Gloria Zhao became a Bitcoin Core maintainer

Big news recently in the Zcash’s upstream codebase: Gloria Zhao (glozow) was added to trusted-keys on 2022-07-07, thus making her a Bitcoin Core maintainer.

By happenstance, this occurred when Pieter Wuille (sipa) stepped down from maintainership.

Naturally, I want to know what someone in such a responsible position thinks about important issues. On one of the most important subjects, I notice something that Gloria wrote for Blockchain at Berkeley while she was still an undergrad at U.C. Berkeley:

So, her influences include Edward Snowden, Virgil, Bruce Schneier, and Julian Assange. I like her way of thinking.

“Privacy and censorship resistance should be the default. We can’t keep measuring technologies or applications based on how convenient they are or how cheap they are.
We need to start thinking about how private they are.” – Gloria Zhao [source]

Who pays?

After she graduated, Gloria entered a fellowship at Brink—a paid full-time position working on Bitcoin Core—supported by grants from the Human Rights Foundation and from Jack Dorsey’s Square Crypto (now Spiral). As I have repeatedly observed, developers need to be paid somehow; and all of Bitcoin Core, including Zcash’s foundational upstream codebase, is MIT-licensed code funded by grants from businesses, nonprofits, and altruistic individuals.

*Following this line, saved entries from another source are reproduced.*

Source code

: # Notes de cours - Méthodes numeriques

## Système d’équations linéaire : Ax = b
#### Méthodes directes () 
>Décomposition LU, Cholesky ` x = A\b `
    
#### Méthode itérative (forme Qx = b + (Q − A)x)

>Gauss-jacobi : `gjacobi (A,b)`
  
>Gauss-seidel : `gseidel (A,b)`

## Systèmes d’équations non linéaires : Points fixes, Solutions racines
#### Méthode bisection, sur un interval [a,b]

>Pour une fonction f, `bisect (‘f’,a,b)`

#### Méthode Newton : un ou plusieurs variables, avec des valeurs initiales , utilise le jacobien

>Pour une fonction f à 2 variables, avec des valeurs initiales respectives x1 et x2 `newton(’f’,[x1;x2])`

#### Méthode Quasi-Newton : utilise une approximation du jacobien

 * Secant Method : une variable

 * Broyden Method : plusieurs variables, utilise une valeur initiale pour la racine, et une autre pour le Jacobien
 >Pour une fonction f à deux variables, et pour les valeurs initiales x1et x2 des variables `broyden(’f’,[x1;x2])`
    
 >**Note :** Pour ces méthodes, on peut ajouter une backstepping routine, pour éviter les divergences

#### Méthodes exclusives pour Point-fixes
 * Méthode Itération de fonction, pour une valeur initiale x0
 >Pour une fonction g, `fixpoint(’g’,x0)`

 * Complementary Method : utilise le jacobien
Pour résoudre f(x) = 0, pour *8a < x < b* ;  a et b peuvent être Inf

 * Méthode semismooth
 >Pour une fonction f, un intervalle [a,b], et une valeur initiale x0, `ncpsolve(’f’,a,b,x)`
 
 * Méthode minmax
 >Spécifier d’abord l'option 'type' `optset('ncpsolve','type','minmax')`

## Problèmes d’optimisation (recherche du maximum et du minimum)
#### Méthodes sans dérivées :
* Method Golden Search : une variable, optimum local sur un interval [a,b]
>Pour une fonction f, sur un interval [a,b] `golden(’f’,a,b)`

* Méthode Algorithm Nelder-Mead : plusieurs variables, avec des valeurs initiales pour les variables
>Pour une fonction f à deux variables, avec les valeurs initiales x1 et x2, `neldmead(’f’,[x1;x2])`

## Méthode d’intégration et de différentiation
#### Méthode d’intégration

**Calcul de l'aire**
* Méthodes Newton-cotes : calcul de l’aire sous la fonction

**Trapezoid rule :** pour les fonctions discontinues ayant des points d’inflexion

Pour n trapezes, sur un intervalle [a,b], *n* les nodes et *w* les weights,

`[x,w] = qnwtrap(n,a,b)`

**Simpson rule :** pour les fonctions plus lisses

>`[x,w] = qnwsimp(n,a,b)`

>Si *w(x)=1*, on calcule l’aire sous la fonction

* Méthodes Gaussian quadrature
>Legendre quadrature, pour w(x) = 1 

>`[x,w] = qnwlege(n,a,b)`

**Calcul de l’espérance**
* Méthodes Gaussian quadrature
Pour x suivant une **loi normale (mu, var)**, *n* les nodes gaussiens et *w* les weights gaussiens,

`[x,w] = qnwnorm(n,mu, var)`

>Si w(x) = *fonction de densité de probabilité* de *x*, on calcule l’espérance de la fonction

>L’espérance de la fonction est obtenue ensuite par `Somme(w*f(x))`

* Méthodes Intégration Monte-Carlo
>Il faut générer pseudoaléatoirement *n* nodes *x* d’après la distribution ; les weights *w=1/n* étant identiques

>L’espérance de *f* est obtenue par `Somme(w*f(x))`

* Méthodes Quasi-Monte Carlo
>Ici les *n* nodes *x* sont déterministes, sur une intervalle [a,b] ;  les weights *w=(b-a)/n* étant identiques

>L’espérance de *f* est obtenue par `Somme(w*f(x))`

Food for thought: Bitcoin Core’s funding is decentralized. No one party holds the purse strings—nobody can exercise financial control of the whole process, or even of a too-large proportion of it. The people who pay, choose to pay because they expect results. The results: The reference node is a well-maintained masterpiece of world-class financial software engineering, the ecosystem is thriving—and even in a deep bear market, BTC is still up about 23x over its price at the beginning of 2017.

When I want to succeed, I learn from success.

This is crypto.

Since she started full-time work on Bitcoin Core, Gloria has established herself as an expert in mempool policy and transaction propagation, contributed code, and participated in code reviews. And now, her PGP key has been entrusted with maintainership responsibilities:

Trusting PGP keys means not trusting Github, not trusting Github accounts, not trusting passwords/2FA and other insecure nonsense.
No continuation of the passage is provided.